While similar to the suggestion posted here, the implementation of this one should require no changes to satellite code and focuses on taking the node offline instead of failing audits, when a storage location becomes unavailable. After discussing with @kevink we decided this is different enough to post as a separate suggestion.
We seem to have 2 issues that we want to prevent.
- The node starts over at 0 if the mount point isn’t available at start.
- The node keeps running if the storage location somehow becomes unavailable during runtime.
Let’s start with point 1. This is only really an issue on Linux if the data location is on the root of an HDD. There are several ways to prevent this, like using a subdirectory on the used HDD or placing your identity on the node’s HDD as well. If either of those is the case, the node simply won’t start and the problem is solved. I suggest changing installation instructions to include storing the identity on the same HDD as the storage location as well as a note to use a subfolder for data and not just store it in the root of an HDD. Additionally for the docker implementation, the entrypoint could be altered to not automatically run setup if the config file is missing. That way the node would stop with an error about the missing config file.
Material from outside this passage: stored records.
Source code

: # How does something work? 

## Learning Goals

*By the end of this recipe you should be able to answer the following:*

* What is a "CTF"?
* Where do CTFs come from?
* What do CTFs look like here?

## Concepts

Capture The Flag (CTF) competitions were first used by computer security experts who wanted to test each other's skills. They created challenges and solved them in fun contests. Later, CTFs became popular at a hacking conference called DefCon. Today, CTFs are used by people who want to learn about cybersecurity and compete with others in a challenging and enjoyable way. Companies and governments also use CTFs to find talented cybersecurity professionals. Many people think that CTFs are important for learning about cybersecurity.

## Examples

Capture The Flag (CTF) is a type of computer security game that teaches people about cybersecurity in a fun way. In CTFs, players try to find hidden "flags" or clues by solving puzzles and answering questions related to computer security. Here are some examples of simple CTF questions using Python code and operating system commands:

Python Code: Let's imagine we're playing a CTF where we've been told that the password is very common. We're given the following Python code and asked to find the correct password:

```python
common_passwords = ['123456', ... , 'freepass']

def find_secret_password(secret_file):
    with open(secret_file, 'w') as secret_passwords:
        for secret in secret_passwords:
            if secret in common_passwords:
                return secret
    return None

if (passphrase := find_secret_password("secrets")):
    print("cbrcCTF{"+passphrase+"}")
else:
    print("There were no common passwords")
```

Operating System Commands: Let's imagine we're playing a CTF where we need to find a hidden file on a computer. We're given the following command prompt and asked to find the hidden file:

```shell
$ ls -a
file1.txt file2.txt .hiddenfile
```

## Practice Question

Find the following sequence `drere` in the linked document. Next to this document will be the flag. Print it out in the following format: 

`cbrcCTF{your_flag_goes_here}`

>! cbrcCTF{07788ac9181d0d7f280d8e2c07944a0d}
Moving on to point 2. I think this can be fixed by simply making the node check whether the storage path is available from time to time or when any transfer fails with a file not found or similar error. If that is the case, it should crash with a FATAL error of “storage location not available”.
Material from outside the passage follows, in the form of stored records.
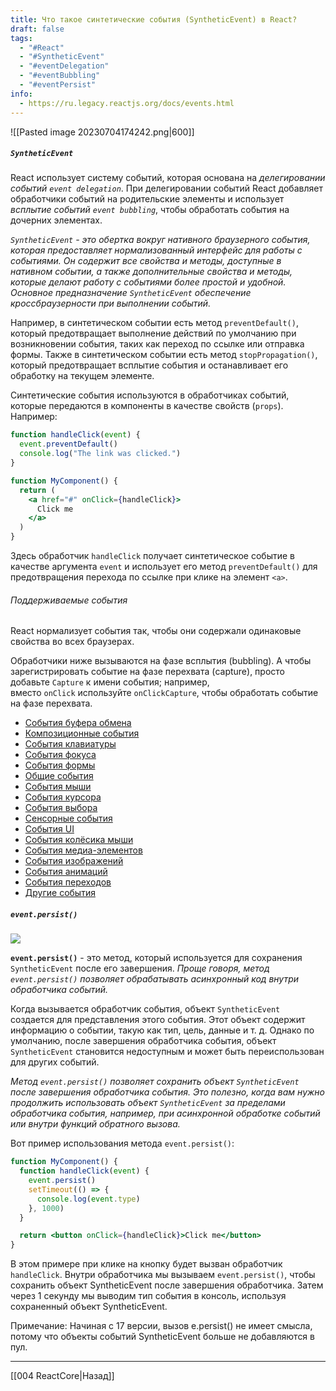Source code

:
 ```yaml
---
title: Что такое синтетические события (SyntheticEvent) в React?
draft: false
tags:
  - "#React"
  - "#SyntheticEvent"
  - "#eventDelegation"
  - "#eventBubbling"
  - "#eventPersist"
info:
  - https://ru.legacy.reactjs.org/docs/events.html
---
```

![[Pasted image 20230704174242.png|600]]

##### `SyntheticEvent`

React использует систему событий, которая основана на _делегировании событий `event delegation`_. При делегировании событий React добавляет обработчики событий на родительские элементы и использует _всплытие событий `event bubbling`_, чтобы обработать события на дочерних элементах.

_`SyntheticEvent` - это обертка вокруг нативного браузерного события, которая предоставляет нормализованный интерфейс для работы с событиями. Он содержит все свойства и методы, доступные в нативном событии, а также дополнительные свойства и методы, которые делают работу с событиями более простой и удобной. Основное предназначение `SyntheticEvent` обеспечение кроссбраузерности при выполнении событий._

Например, в синтетическом событии есть метод `preventDefault()`, который предотвращает выполнение действий по умолчанию при возникновении события, таких как переход по ссылке или отправка формы. Также в синтетическом событии есть метод `stopPropagation()`, который предотвращает всплытие события и останавливает его обработку на текущем элементе.

Синтетические события используются в обработчиках событий, которые передаются в компоненты в качестве свойств (`props`). Например:

```jsx
function handleClick(event) {
  event.preventDefault()
  console.log("The link was clicked.")
}

function MyComponent() {
  return (
    <a href="#" onClick={handleClick}>
      Click me
    </a>
  )
}
```

Здесь обработчик `handleClick` получает синтетическое событие в качестве аргумента `event` и использует его метод `preventDefault()` для предотвращения перехода по ссылке при клике на элемент `<a>`.

###### Поддерживаемые события

React нормализует события так, чтобы они содержали одинаковые свойства во всех браузерах.

Обработчики ниже вызываются на фазе всплытия (bubbling). А чтобы зарегистрировать событие на фазе перехвата (capture), просто добавьте `Capture` к имени события; например, вместо `onClick` используйте `onClickCapture`, чтобы обработать событие на фазе перехвата.

- [События буфера обмена](https://ru.legacy.reactjs.org/docs/events.html#clipboard-events)
- [Композиционные события](https://ru.legacy.reactjs.org/docs/events.html#composition-events)
- [События клавиатуры](https://ru.legacy.reactjs.org/docs/events.html#keyboard-events)
- [События фокуса](https://ru.legacy.reactjs.org/docs/events.html#focus-events)
- [События формы](https://ru.legacy.reactjs.org/docs/events.html#form-events)
- [Общие события](https://ru.legacy.reactjs.org/docs/events.html#generic-events)
- [События мыши](https://ru.legacy.reactjs.org/docs/events.html#mouse-events)
- [События курсора](https://ru.legacy.reactjs.org/docs/events.html#pointer-events)
- [События выбора](https://ru.legacy.reactjs.org/docs/events.html#selection-events)
- [Сенсорные события](https://ru.legacy.reactjs.org/docs/events.html#touch-events)
- [События UI](https://ru.legacy.reactjs.org/docs/events.html#ui-events)
- [События колёсика мыши](https://ru.legacy.reactjs.org/docs/events.html#wheel-events)
- [События медиа-элементов](https://ru.legacy.reactjs.org/docs/events.html#media-events)
- [События изображений](https://ru.legacy.reactjs.org/docs/events.html#image-events)
- [События анимаций](https://ru.legacy.reactjs.org/docs/events.html#animation-events)
- [События переходов](https://ru.legacy.reactjs.org/docs/events.html#transition-events)
- [Другие события](https://ru.legacy.reactjs.org/docs/events.html#other-events)

##### `event.persist()`

![](https://www.youtube.com/watch?v=qYHaxLJ0BDU)

**`event.persist()`** - это метод, который используется для сохранения `SyntheticEvent` после его завершения. _Проще говоря, метод `event.persist()` позволяет обрабатывать асинхронный код внутри обработчика событий._

Когда вызывается обработчик события, объект `SyntheticEvent` создается для представления этого события. Этот объект содержит информацию о событии, такую как тип, цель, данные и т. д. Однако по умолчанию, после завершения обработчика события, объект `SyntheticEvent` становится недоступным и может быть переиспользован для других событий.

_Метод `event.persist()` позволяет сохранить объект `SyntheticEvent` после завершения обработчика события. Это полезно, когда вам нужно продолжить использовать объект `SyntheticEvent` за пределами обработчика события, например, при асинхронной обработке событий или внутри функций обратного вызова._

Вот пример использования метода `event.persist()`:

```jsx
function MyComponent() {
  function handleClick(event) {
    event.persist()
    setTimeout(() => {
      console.log(event.type)
    }, 1000)
  }

  return <button onClick={handleClick}>Click me</button>
}
```

В этом примере при клике на кнопку будет вызван обработчик `handleClick`. Внутри обработчика мы вызываем `event.persist()`, чтобы сохранить объект SyntheticEvent после завершения обработчика. Затем через 1 секунду мы выводим тип события в консоль, используя сохраненный объект SyntheticEvent.

Примечание: Начиная с 17 версии, вызов e.persist() не имеет смысла, потому что объекты событий SyntheticEvent больше не добавляются в пул.

---

[[004 ReactCore|Назад]]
Edit: This check should not only make sure that the location can be read from and written to, but should also double check that it is a valid node storage path. Ideally this could be done by storing some file there with the node id in it so the node can check that the data pointed to belongs to the node that’s accessing it. This could avoid mistakes of pointing to the wrong storage location on mutli node systems as well.
The combination of these 2 things would ensure the node also doesn’t automatically restart as it won’t start if the storage location isn’t available either. As for notifications, work is already being done to email SNOs when their node goes offline and in the mean time, the node being offline can be detected with uptime robot, which is already used by a large part of the community. It wouldn’t mention the specific problem, but a quick look at the node logs would instantly show what the issue is.
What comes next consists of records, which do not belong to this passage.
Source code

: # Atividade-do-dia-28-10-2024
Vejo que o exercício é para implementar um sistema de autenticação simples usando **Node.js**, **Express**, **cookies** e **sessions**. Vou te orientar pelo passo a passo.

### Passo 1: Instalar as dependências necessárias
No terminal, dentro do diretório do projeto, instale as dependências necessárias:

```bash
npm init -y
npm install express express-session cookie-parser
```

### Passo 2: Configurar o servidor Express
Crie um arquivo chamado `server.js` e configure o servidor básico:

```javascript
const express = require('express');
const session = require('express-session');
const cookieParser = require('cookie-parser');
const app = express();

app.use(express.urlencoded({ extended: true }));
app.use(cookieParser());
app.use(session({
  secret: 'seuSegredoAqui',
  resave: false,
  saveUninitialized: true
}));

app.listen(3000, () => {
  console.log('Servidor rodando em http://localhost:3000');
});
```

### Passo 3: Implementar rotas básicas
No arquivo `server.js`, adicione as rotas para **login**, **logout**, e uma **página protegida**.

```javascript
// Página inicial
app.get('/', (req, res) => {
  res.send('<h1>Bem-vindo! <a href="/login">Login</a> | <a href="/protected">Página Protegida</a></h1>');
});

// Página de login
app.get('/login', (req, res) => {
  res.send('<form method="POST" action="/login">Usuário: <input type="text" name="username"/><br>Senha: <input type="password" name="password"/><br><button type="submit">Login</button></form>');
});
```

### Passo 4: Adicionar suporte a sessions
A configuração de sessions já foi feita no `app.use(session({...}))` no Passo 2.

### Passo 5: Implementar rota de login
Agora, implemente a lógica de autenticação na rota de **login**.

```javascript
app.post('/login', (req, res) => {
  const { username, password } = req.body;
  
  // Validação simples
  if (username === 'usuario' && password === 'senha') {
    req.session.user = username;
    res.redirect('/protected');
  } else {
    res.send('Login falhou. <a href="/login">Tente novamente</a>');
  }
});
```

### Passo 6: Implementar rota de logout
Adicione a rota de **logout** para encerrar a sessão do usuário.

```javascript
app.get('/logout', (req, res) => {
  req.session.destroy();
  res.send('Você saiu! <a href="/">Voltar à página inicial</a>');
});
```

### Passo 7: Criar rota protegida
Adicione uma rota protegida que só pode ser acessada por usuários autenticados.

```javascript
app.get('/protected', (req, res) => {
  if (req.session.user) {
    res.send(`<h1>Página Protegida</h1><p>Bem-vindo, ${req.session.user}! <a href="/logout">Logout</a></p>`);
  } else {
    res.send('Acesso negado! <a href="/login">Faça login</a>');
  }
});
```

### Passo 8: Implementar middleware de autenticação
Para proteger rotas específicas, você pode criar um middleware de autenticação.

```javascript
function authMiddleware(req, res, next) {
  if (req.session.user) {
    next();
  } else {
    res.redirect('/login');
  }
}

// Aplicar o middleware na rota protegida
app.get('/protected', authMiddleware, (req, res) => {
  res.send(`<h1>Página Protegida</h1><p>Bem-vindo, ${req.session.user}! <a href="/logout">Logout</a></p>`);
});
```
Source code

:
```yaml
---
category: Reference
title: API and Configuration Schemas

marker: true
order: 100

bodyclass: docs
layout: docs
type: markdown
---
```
The upside of this approach is simplicity. It fixes a very specific problem of the storage location not being available and doesn’t touch the way normal audits work. It doesn’t provide SNOs a way to avoid having to respond to audits either. And doesn’t require changes on the satellite end. Hopefully this relatively simple solution will be considered a quick win by the Storj team.
I noticed @moby responded to the other suggestion related to the same thing. So just pinging you to this one as well. Though something similar may now already be in the works.